*DATA SHOWN*.
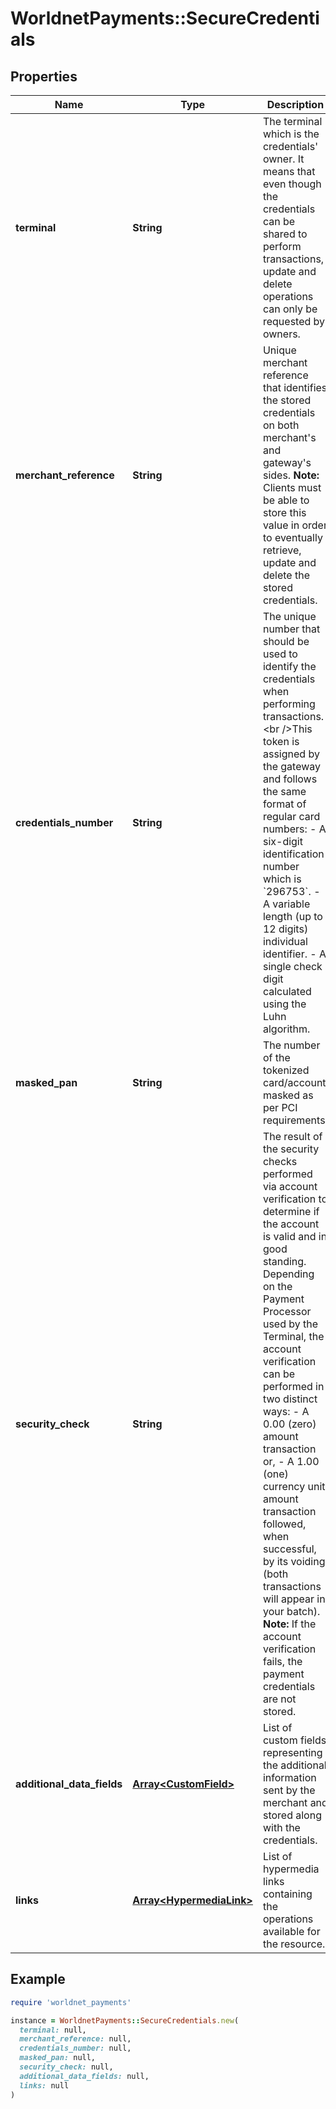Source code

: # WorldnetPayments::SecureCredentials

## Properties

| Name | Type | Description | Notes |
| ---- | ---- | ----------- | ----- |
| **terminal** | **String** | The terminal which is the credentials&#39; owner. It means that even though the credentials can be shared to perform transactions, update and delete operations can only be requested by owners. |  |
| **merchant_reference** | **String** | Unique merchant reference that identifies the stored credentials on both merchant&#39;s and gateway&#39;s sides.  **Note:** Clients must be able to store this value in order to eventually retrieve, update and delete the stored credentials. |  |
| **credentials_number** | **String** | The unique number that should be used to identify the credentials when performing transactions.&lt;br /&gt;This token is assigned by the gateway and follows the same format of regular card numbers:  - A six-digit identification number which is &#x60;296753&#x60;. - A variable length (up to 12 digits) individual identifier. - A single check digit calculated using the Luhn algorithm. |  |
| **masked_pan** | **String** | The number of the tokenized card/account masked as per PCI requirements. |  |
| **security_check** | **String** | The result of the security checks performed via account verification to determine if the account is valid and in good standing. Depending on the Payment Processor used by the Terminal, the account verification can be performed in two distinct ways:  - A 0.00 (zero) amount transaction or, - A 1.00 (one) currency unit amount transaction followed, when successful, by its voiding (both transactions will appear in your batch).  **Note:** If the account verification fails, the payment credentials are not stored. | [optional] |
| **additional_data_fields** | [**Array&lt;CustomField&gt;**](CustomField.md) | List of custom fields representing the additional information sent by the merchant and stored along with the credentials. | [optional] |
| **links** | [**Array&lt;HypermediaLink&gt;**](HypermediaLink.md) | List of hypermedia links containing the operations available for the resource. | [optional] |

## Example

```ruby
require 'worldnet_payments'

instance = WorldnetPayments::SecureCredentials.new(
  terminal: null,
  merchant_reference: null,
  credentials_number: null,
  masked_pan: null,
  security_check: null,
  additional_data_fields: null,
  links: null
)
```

*DIRECTIONS FOR THIS TASK*.
Repeat the listing above exactly, omitting the pictures it contains.

*SOLUTION TO THIS PROBLEM*.
Source code

: # WorldnetPayments::SecureCredentials

## Properties

| Name | Type | Description | Notes |
| ---- | ---- | ----------- | ----- |
| **terminal** | **String** | The terminal which is the credentials&#39; owner. It means that even though the credentials can be shared to perform transactions, update and delete operations can only be requested by owners. |  |
| **merchant_reference** | **String** | Unique merchant reference that identifies the stored credentials on both merchant&#39;s and gateway&#39;s sides.  **Note:** Clients must be able to store this value in order to eventually retrieve, update and delete the stored credentials. |  |
| **credentials_number** | **String** | The unique number that should be used to identify the credentials when performing transactions.&lt;br /&gt;This token is assigned by the gateway and follows the same format of regular card numbers:  - A six-digit identification number which is &#x60;296753&#x60;. - A variable length (up to 12 digits) individual identifier. - A single check digit calculated using the Luhn algorithm. |  |
| **masked_pan** | **String** | The number of the tokenized card/account masked as per PCI requirements. |  |
| **security_check** | **String** | The result of the security checks performed via account verification to determine if the account is valid and in good standing. Depending on the Payment Processor used by the Terminal, the account verification can be performed in two distinct ways:  - A 0.00 (zero) amount transaction or, - A 1.00 (one) currency unit amount transaction followed, when successful, by its voiding (both transactions will appear in your batch).  **Note:** If the account verification fails, the payment credentials are not stored. | [optional] |
| **additional_data_fields** | [**Array&lt;CustomField&gt;**](CustomField.md) | List of custom fields representing the additional information sent by the merchant and stored along with the credentials. | [optional] |
| **links** | [**Array&lt;HypermediaLink&gt;**](HypermediaLink.md) | List of hypermedia links containing the operations available for the resource. | [optional] |

## Example

```ruby
require 'worldnet_payments'

instance = WorldnetPayments::SecureCredentials.new(
  terminal: null,
  merchant_reference: null,
  credentials_number: null,
  masked_pan: null,
  security_check: null,
  additional_data_fields: null,
  links: null
)
```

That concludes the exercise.